The Legal Department at UJA is delighted to impart certain legal knowledge as construed under Legal Chronicle to keep the readers aware of the recent updates and developments that revolve around various aspects of the law. Our ultimate goal is to enable our readers to develop a sense of familiarity with the complexities of Indian as well as International Law.

With our proven expertise and knowledge, the Chronicle shall uncover the intricacies of various branches of law like International Law, Labour Law,

Intellectual Property, Alternative Dispute Resolution, Business, and Corporate laws.

In this edition of Legal Chronicle, have analyzed the use of artificial intelligence in the legal sphere and the challenges that its use poses in the legal field.

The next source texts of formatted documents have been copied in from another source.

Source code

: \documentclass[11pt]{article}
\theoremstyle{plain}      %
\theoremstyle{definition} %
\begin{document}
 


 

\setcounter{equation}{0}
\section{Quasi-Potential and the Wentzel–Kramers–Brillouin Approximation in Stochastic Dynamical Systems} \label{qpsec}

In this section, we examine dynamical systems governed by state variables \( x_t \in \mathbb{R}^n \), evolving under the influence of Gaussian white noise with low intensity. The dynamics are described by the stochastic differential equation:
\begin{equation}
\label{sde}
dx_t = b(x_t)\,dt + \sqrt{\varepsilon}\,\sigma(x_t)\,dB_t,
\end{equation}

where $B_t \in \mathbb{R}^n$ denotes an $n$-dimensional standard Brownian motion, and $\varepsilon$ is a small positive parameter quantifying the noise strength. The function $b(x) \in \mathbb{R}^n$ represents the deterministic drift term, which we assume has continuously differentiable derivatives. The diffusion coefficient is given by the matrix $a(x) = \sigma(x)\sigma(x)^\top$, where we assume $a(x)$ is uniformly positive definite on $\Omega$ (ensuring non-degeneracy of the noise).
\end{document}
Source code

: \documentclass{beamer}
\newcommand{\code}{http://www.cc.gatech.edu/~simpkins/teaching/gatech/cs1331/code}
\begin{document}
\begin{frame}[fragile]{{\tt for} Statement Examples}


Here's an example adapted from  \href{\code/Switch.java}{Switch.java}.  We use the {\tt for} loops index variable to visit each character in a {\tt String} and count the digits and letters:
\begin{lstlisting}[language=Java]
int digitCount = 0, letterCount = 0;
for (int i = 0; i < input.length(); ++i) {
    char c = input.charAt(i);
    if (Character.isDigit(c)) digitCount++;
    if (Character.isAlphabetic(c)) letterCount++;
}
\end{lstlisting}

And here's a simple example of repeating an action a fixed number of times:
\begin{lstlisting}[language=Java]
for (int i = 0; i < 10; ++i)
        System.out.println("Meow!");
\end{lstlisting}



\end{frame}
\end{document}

We hope that this edition creates a sense of enthusiasm for our readers and successfully delivers the plethora of legal knowledge as intended. In case you have any feedback or need us to include any information to make this issue more informative, please feel free to write to us at


AI, or artificial intelligence, is the simulation of human intelligence in machines programmed to think and learn like humans. It encompasses various techniques such as machine learning, deep learning, and neural networks. AI finds applications across industries, revolutionizing healthcare, finance, transportation, and more by automating tasks, providing insights from vast data sets, and enabling machines to make decisions. From powering virtual assistants like Siri and Alexa to optimizing business operations through data analysis and automation, AI continues to expand, transforming how we work, interact, and innovate. Its potential for innovation and problem-solving is vast, but ethical considerations and responsible development remain crucial in its deployment.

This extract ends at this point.